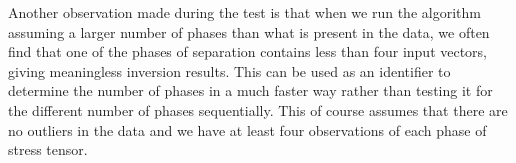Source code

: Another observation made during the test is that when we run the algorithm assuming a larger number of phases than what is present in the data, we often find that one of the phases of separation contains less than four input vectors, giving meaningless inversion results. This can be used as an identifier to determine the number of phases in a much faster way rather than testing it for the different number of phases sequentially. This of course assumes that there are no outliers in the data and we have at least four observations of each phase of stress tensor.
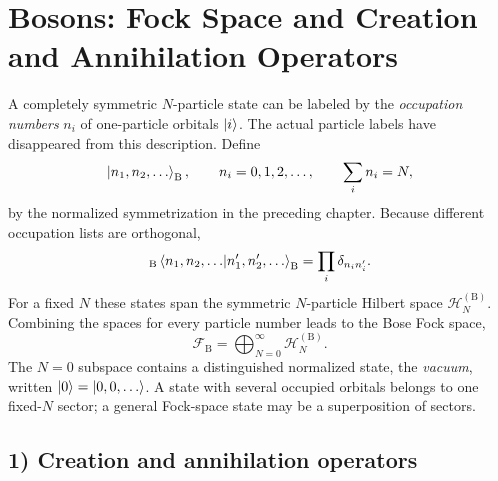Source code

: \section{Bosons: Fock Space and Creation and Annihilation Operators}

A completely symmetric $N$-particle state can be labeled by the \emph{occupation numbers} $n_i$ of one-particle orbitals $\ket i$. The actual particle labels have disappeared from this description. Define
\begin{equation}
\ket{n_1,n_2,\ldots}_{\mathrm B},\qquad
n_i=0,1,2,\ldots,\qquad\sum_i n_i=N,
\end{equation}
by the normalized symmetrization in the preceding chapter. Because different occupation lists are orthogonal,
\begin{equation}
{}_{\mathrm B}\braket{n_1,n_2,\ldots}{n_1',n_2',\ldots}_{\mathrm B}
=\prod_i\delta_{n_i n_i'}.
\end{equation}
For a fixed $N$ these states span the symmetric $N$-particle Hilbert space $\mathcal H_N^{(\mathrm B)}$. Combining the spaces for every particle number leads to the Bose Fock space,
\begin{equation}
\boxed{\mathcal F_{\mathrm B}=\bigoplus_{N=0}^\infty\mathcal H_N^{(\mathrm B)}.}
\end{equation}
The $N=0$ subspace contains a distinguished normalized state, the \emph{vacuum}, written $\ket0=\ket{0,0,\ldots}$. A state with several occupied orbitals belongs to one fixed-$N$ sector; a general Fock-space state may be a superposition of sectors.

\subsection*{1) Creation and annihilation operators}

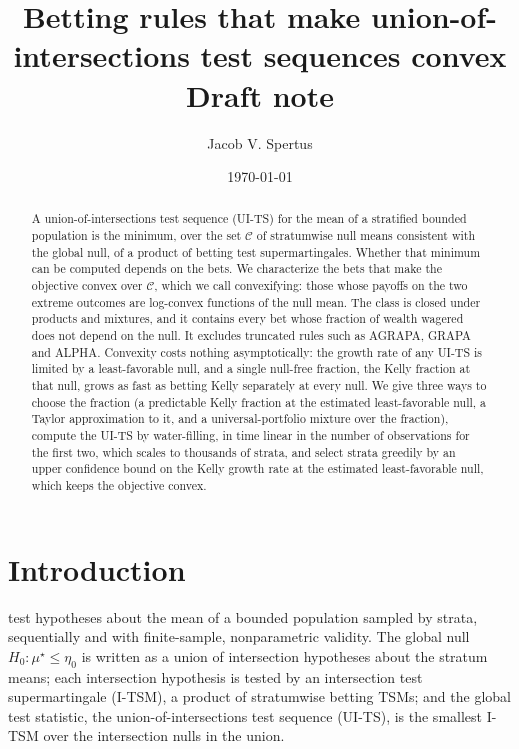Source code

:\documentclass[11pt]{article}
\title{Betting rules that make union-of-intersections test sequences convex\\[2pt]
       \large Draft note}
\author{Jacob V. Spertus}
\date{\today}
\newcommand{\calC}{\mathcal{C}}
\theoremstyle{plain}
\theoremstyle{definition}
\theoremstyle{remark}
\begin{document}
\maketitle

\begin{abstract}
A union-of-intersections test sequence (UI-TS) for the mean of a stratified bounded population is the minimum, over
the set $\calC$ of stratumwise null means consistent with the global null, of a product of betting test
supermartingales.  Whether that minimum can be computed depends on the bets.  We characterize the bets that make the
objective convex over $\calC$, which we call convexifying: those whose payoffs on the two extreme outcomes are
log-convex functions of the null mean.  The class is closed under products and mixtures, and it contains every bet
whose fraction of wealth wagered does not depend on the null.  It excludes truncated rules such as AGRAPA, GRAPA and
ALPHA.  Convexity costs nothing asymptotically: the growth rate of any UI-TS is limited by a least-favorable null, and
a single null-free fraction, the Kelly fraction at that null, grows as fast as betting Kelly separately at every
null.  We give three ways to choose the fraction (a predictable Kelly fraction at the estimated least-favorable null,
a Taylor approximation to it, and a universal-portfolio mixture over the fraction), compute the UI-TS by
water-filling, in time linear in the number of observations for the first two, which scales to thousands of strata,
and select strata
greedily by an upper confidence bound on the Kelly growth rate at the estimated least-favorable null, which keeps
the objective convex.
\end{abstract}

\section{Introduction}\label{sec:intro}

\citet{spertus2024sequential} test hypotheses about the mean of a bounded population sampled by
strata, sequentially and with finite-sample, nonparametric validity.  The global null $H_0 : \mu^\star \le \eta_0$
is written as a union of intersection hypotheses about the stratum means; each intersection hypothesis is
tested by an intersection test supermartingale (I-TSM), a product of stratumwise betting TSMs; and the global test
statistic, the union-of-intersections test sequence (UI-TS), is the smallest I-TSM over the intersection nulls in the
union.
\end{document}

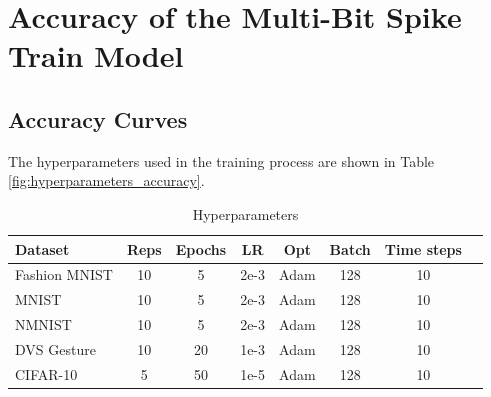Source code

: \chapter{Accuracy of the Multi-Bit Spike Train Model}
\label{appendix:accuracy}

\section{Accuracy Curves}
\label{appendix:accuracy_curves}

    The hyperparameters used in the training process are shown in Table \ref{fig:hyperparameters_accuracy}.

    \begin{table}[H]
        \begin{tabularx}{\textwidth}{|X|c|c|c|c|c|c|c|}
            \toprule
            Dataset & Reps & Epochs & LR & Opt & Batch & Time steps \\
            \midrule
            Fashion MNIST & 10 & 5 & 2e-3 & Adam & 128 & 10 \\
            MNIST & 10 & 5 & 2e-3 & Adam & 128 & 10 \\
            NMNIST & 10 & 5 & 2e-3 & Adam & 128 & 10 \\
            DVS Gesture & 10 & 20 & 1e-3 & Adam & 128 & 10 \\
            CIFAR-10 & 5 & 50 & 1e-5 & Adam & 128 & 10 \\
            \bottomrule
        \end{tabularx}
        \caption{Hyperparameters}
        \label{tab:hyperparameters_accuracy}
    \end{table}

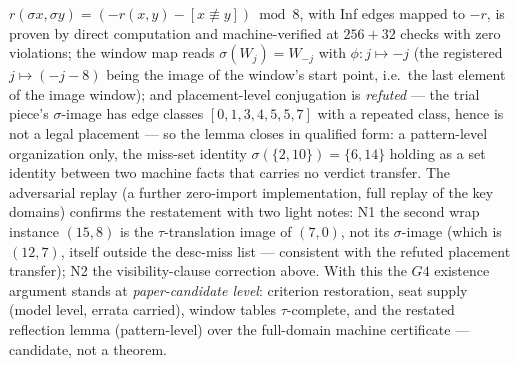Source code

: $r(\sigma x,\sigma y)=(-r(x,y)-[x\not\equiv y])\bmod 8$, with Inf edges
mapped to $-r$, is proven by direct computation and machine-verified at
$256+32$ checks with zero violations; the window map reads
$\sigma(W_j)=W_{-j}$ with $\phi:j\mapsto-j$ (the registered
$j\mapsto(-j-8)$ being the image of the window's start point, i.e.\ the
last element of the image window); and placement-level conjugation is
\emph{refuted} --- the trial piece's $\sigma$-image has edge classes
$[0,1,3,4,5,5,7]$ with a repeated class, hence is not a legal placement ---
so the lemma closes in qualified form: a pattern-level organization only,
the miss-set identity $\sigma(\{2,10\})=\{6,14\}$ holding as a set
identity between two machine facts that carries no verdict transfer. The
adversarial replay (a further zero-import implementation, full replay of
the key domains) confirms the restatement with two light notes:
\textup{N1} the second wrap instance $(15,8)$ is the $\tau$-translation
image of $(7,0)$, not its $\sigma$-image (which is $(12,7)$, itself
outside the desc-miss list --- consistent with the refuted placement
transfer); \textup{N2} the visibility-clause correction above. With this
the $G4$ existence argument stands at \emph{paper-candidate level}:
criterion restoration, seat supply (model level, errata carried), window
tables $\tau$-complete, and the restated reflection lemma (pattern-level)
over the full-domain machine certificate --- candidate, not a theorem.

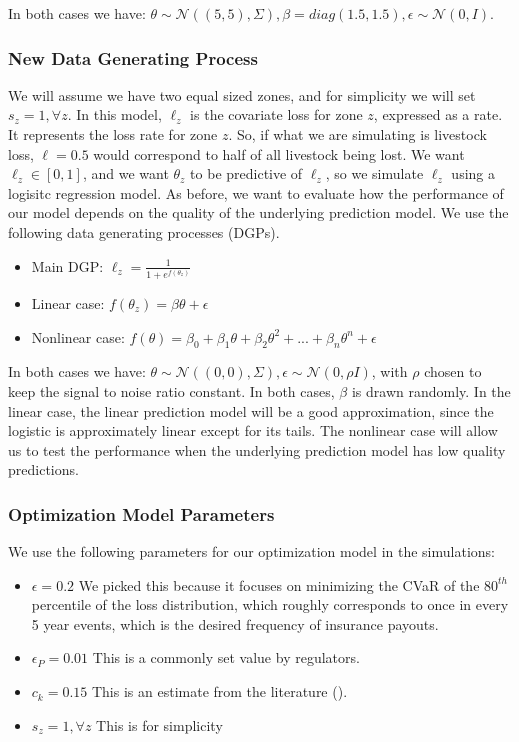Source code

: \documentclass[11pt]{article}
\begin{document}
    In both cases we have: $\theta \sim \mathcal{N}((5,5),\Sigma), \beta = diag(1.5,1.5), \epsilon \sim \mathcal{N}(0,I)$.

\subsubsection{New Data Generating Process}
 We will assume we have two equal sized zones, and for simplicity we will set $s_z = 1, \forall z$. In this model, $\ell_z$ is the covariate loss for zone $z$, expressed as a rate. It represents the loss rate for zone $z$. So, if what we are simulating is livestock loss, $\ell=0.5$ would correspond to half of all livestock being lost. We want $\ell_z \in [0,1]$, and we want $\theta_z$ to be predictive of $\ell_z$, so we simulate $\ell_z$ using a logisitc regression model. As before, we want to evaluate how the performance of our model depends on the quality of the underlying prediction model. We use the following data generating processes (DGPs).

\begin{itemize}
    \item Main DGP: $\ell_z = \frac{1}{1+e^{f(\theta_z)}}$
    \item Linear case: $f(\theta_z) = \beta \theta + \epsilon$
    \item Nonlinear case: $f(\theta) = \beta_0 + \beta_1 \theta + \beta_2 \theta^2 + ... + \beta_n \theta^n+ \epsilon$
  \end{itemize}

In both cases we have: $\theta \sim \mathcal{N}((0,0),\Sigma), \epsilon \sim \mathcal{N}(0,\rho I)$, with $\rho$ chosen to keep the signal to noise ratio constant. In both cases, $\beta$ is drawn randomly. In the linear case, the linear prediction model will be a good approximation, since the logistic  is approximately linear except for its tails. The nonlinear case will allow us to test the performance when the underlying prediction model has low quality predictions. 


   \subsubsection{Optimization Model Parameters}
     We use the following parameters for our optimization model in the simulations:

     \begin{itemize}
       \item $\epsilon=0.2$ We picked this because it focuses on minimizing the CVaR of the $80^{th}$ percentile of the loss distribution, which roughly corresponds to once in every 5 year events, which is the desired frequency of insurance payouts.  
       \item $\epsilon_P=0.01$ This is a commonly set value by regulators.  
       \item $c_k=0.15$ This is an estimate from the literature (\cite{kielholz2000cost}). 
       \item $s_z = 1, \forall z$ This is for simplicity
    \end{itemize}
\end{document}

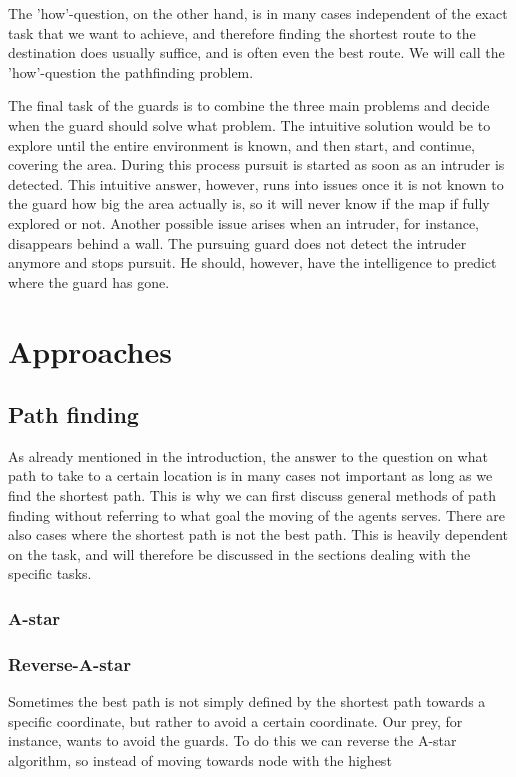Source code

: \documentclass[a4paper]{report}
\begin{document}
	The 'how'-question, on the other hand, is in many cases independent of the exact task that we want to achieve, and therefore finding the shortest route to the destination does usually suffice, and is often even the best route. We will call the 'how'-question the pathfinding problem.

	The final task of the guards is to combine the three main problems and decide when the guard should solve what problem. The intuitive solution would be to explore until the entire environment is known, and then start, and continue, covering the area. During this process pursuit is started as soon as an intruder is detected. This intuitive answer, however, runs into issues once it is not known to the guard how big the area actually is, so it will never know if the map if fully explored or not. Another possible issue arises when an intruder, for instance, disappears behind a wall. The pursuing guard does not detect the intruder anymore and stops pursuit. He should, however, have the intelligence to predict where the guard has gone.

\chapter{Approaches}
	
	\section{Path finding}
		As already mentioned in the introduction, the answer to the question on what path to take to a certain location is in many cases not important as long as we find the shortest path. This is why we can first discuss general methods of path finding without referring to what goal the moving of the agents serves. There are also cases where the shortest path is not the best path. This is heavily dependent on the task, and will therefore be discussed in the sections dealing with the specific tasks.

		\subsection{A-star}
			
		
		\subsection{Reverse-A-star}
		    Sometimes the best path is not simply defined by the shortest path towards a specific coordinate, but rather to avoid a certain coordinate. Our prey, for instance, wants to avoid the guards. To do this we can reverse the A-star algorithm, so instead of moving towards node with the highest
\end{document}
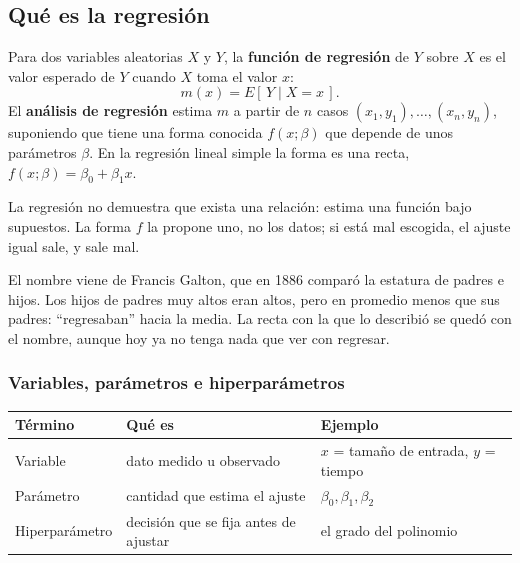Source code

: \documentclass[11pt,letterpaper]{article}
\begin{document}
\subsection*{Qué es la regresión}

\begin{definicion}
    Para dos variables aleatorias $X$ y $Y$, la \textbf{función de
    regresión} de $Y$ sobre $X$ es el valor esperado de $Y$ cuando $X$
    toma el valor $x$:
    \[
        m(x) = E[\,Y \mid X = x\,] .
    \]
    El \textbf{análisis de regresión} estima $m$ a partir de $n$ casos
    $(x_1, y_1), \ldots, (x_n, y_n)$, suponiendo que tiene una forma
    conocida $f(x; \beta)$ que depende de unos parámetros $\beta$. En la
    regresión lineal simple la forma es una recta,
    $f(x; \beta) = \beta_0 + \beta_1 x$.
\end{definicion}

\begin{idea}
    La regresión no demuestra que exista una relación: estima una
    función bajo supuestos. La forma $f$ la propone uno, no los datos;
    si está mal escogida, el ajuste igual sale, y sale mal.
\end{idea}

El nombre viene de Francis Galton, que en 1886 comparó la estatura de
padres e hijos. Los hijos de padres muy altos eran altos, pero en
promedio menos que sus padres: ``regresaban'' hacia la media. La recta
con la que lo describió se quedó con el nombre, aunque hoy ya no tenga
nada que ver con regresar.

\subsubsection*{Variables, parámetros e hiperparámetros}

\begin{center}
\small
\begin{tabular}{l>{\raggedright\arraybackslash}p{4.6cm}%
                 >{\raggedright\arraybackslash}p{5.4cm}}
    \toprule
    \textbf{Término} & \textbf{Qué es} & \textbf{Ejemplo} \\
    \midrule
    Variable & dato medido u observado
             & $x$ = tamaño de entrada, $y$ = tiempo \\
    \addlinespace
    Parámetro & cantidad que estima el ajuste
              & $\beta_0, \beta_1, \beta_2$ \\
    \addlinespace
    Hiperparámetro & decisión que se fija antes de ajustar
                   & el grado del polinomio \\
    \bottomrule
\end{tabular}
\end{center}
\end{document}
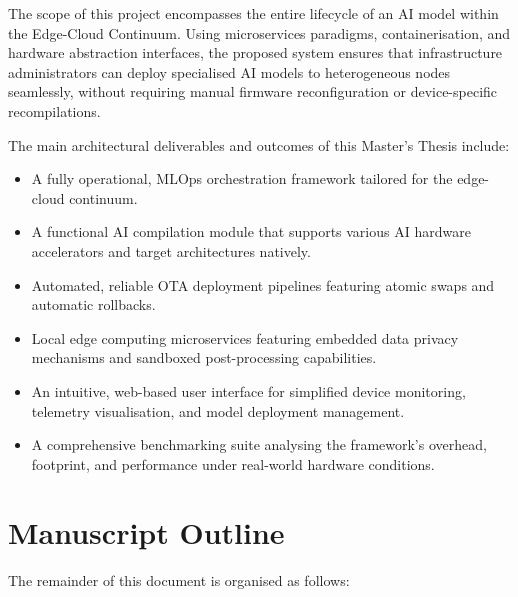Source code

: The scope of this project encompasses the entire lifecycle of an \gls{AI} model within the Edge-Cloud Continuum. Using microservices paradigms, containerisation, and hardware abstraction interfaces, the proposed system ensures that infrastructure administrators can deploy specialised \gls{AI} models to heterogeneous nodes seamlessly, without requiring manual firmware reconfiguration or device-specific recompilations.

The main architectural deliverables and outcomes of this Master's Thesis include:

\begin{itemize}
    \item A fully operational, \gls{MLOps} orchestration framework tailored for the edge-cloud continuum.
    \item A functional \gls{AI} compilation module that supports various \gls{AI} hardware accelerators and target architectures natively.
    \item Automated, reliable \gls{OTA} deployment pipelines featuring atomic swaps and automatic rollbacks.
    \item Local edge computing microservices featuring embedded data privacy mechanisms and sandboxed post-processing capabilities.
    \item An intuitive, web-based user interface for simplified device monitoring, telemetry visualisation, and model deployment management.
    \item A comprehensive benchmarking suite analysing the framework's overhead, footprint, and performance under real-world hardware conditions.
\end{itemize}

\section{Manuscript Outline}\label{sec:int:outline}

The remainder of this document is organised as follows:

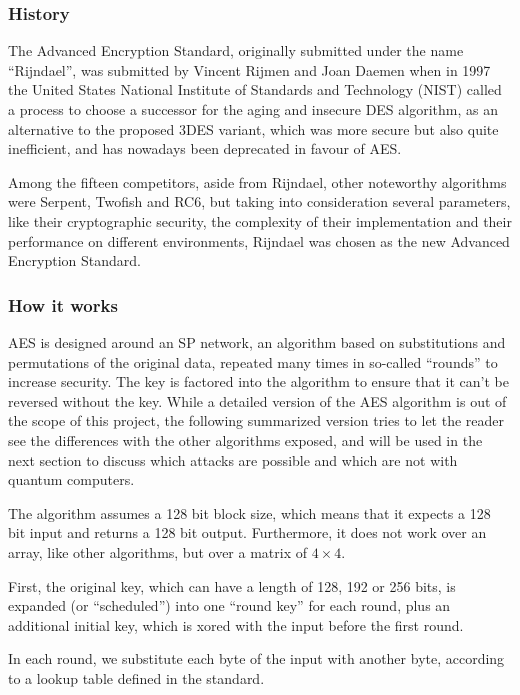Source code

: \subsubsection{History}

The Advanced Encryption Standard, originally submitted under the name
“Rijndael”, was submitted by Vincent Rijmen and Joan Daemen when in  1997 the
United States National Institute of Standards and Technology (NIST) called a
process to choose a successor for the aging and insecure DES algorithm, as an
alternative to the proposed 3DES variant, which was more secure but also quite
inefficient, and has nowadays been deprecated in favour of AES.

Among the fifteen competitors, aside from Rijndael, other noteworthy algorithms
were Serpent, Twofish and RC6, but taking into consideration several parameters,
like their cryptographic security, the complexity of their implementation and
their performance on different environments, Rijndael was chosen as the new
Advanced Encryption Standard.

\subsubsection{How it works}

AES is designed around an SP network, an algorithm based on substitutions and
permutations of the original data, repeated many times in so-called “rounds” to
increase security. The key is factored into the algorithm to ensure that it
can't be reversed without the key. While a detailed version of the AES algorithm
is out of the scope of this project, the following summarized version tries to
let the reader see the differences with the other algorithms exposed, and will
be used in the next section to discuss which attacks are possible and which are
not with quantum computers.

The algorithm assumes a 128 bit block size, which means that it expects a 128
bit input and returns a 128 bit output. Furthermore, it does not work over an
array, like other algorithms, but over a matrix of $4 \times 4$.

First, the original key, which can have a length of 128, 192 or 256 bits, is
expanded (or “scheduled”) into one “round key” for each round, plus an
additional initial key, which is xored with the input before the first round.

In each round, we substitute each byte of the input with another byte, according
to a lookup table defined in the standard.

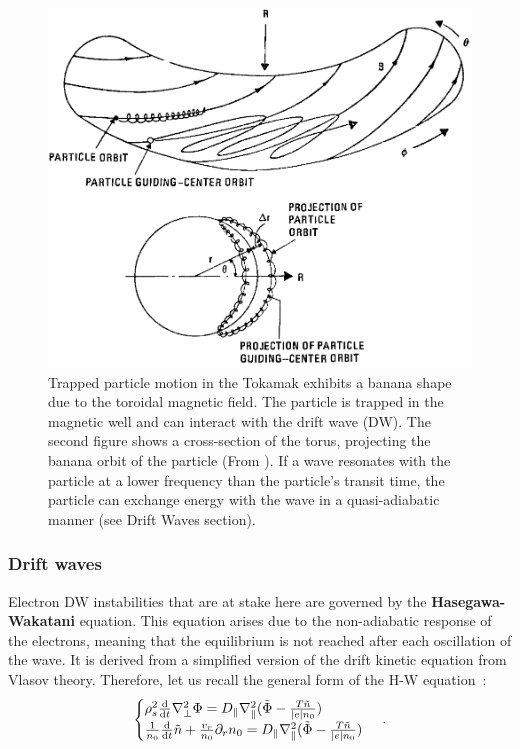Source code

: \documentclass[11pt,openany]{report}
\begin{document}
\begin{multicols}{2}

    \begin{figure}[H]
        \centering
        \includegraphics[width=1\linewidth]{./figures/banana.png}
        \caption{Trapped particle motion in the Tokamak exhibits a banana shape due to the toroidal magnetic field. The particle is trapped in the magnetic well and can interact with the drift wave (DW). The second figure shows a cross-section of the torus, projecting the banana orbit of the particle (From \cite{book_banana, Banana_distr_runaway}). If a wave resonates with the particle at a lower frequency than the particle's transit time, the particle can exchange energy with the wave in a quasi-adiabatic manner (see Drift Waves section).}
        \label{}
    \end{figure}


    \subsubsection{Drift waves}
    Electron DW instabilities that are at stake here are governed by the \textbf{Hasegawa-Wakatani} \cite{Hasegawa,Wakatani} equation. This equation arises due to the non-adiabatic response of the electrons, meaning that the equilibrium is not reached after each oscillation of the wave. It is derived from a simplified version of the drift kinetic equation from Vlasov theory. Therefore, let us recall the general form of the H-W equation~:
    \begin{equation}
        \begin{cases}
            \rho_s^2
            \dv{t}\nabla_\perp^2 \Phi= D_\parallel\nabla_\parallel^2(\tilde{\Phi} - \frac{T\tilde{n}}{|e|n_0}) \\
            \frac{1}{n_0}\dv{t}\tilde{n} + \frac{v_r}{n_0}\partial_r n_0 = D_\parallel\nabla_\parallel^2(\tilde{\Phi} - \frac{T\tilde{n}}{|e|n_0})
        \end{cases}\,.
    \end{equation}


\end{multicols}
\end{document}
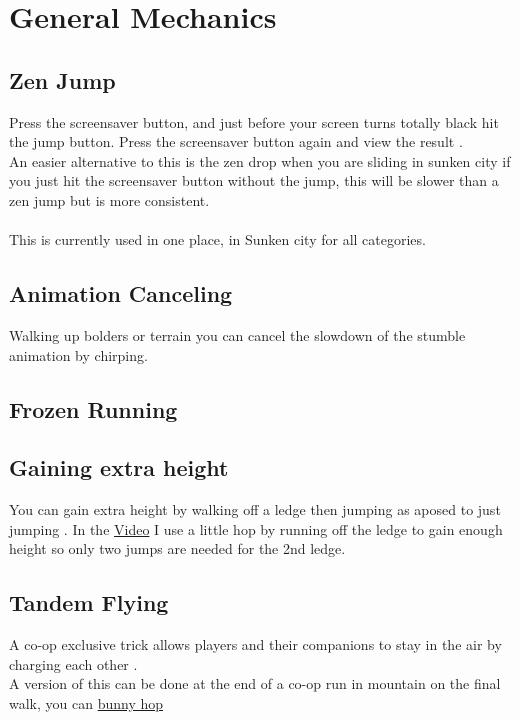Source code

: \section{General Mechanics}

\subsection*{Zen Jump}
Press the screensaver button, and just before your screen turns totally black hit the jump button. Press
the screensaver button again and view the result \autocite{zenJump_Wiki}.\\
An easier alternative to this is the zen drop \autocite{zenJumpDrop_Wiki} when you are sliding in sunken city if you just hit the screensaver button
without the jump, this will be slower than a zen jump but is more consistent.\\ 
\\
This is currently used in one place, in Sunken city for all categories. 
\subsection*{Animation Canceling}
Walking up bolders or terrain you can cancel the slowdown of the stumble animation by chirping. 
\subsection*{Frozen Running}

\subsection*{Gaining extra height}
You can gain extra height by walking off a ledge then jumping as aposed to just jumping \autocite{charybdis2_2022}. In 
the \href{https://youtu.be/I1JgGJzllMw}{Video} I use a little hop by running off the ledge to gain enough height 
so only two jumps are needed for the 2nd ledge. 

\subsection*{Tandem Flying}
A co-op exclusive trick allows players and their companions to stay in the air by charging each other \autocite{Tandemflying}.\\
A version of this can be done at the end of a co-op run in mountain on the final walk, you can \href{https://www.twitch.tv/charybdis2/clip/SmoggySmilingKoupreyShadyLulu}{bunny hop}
════════════════
— What needs to be done —
List the lines of the entries that include "caption".

— Response to the exercise —
        \caption{Hyperparameters}
        \caption{Trapped particle motion in the Tokamak exhibits a banana shape due to the toroidal magnetic field. The particle is trapped in the magnetic well and can interact with the drift wave (DW). The second figure shows a cross-section of the torus, projecting the banana orbit of the particle (From \cite{book_banana, Banana_distr_runaway}). If a wave resonates with the particle at a lower frequency than the particle's transit time, the particle can exchange energy with the wave in a quasi-adiabatic manner (see Drift Waves section).}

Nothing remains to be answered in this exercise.